Diploma Link: - https://www.tantra4gaymen.co.uk/diploma
If you are reading this, you are using our new website. It has taken over a year from design to get us this far, and a cost of over £10k .. expensive, but I really am passionate about creating a Social Network on here that keeps you in contact with others and a Tantra website that keeps the spirit of Love, Freedom and Sexuality available to you. Would you be interested to help us become a tester and admin person? It would require just about 1 to 2 hours per month to do certain tasks and report back how it was. And to also approve new accounts on the Social Network? If yes please email me firstname.lastname@example.org and I’ll send you more information.
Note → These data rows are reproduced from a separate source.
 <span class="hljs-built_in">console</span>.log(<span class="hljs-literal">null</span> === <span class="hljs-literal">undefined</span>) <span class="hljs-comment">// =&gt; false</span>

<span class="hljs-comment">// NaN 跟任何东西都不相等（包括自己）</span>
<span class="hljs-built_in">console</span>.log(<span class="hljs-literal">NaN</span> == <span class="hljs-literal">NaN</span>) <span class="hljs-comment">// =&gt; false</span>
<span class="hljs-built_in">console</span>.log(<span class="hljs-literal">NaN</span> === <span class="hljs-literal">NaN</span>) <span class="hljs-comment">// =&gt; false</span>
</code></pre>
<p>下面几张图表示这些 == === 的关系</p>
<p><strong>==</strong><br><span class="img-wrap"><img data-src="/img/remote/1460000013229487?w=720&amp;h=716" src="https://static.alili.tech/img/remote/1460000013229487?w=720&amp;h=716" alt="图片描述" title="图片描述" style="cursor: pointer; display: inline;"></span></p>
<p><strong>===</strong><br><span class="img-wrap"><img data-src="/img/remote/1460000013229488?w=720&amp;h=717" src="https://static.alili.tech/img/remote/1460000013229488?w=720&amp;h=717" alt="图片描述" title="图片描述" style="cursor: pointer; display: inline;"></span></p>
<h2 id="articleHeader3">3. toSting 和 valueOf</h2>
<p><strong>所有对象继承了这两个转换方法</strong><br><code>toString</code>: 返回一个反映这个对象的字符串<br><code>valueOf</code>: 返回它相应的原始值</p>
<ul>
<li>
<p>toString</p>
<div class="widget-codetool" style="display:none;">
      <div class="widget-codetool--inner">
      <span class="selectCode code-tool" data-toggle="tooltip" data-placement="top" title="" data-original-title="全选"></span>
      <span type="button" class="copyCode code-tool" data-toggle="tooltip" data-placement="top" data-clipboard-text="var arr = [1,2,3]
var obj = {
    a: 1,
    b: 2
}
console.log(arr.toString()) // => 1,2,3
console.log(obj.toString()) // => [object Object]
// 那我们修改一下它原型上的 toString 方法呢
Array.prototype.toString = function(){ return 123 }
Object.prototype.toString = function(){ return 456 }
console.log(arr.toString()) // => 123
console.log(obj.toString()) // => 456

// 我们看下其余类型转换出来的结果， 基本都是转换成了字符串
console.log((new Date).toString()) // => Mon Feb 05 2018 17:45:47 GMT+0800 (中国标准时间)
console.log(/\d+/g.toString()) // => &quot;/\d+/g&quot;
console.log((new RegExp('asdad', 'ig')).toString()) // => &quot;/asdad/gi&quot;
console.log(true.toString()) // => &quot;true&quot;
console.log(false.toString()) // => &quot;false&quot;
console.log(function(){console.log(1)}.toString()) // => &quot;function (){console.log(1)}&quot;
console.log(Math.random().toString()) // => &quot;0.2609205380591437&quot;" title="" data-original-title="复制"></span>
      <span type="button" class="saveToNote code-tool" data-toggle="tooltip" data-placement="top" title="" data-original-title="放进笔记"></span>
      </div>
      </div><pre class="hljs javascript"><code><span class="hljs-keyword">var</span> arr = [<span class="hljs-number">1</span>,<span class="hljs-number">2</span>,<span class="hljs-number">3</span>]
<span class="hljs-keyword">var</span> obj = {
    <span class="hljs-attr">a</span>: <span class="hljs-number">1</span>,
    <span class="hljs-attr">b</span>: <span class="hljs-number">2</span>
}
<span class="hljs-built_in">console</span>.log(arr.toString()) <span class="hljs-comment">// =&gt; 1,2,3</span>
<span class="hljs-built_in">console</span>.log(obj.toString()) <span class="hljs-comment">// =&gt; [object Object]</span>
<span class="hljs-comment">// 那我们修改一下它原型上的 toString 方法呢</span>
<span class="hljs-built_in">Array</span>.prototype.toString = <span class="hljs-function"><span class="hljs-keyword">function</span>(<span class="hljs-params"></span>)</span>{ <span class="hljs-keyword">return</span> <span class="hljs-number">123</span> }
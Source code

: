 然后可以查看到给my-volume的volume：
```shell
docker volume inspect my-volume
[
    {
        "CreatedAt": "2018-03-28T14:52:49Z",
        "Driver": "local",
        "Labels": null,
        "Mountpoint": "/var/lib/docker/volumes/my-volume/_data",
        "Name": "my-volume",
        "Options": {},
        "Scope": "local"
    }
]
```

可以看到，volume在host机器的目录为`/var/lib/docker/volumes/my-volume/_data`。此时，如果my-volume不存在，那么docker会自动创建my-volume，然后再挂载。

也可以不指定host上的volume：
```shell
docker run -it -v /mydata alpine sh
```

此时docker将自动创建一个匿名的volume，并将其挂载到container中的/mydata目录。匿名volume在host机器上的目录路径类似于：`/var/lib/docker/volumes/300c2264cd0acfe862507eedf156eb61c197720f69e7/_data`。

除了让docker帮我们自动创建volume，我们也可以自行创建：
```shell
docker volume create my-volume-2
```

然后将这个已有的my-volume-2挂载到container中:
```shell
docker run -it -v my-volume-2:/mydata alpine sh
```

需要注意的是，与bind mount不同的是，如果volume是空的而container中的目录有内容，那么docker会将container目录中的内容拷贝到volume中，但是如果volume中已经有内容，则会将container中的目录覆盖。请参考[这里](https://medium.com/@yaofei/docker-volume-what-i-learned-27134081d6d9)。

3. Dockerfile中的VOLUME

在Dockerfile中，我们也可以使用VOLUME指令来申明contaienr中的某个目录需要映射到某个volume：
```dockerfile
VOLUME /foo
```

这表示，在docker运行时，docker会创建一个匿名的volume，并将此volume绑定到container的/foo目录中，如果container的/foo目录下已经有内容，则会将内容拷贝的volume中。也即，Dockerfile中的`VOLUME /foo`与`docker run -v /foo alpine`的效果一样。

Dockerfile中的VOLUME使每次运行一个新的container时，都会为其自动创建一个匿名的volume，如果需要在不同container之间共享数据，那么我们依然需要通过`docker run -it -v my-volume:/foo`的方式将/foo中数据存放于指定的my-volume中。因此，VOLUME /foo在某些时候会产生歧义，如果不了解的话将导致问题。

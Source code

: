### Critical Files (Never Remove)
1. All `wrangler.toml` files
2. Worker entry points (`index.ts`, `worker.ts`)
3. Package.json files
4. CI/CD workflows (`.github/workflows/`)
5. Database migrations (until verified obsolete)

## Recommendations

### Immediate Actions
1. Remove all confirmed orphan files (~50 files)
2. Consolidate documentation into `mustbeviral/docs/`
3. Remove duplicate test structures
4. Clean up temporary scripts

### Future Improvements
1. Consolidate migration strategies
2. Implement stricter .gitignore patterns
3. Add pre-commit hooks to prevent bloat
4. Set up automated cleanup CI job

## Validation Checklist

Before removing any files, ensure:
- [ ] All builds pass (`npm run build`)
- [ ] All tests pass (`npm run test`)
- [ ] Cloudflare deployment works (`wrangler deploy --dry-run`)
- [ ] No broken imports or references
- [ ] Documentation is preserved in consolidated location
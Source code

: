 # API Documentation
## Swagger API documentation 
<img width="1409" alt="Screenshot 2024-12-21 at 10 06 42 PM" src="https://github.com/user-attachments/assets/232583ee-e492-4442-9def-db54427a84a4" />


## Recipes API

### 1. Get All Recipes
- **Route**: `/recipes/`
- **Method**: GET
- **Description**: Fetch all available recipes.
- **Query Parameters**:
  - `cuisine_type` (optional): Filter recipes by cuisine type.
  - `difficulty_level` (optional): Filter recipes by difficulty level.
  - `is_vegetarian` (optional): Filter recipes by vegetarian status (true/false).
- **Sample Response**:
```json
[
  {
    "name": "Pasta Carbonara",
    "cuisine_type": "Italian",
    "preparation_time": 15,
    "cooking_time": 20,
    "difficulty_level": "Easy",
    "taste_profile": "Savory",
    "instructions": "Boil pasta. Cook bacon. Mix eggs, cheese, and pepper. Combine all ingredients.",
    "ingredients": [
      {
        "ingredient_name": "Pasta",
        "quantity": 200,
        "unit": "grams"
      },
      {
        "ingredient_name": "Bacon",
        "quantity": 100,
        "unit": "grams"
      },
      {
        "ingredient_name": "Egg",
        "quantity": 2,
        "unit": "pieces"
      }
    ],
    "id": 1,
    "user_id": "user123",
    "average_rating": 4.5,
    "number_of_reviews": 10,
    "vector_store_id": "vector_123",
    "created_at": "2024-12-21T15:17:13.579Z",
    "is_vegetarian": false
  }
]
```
I am hopeful that a deadline of 1 April will complete all of the Social Network and then I can start to show you in much more detail what I created for you.
Ok, so hope you enjoyed my 1st instalment and this newsletter, has been a joy to share this with you. Tomorrow a Tantra group comes out to Thailand for Ingo and I to facilitate for them an Asia Adventure. We are going to see some amazing sights in Burma, hot air balloons across the tropical savanna and then to a retreat centre in Koh Phangan where we will over the week enjoy the tropical island, crystal clear blue water and enjoy aspects of Tantric practise through massage and most important of all, Love. Just beautiful!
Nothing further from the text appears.